■ **Data excerpts**:
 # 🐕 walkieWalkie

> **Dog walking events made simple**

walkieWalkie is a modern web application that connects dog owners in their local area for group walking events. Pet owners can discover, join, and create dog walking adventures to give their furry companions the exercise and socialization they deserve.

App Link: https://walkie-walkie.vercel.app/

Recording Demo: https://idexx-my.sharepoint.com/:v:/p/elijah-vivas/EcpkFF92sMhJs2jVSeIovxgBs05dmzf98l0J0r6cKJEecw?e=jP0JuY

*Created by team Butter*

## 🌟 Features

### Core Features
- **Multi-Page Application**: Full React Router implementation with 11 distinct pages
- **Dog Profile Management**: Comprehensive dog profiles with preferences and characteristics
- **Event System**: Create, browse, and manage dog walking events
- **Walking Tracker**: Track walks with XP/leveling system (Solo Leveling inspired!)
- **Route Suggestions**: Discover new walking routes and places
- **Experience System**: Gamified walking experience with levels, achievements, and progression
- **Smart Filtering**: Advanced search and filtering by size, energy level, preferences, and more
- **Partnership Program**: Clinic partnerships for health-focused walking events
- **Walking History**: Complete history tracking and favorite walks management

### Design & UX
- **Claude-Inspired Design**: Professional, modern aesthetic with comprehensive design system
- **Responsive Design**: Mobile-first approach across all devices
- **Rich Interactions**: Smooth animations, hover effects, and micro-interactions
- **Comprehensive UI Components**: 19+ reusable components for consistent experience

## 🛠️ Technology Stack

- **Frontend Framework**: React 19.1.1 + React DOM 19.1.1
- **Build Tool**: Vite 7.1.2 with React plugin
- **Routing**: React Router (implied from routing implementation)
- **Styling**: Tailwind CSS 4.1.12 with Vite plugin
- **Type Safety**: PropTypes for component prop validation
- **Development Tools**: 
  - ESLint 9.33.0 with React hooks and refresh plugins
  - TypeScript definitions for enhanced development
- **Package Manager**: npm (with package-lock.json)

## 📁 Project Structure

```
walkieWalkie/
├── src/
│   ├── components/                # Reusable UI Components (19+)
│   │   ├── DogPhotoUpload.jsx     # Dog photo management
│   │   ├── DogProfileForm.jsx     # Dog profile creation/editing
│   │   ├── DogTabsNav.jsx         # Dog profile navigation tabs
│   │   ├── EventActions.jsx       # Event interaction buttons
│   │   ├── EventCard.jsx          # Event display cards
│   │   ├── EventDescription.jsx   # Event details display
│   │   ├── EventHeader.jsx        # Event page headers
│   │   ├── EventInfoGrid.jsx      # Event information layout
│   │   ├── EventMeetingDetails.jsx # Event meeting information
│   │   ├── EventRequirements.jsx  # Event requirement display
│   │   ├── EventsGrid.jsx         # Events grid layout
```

■ **Activity**: For every line in the data above that has the string "layout", return that line.

■ **Solution below**:
│   │   ├── EventInfoGrid.jsx      # Event information layout
│   │   ├── EventsGrid.jsx         # Events grid layout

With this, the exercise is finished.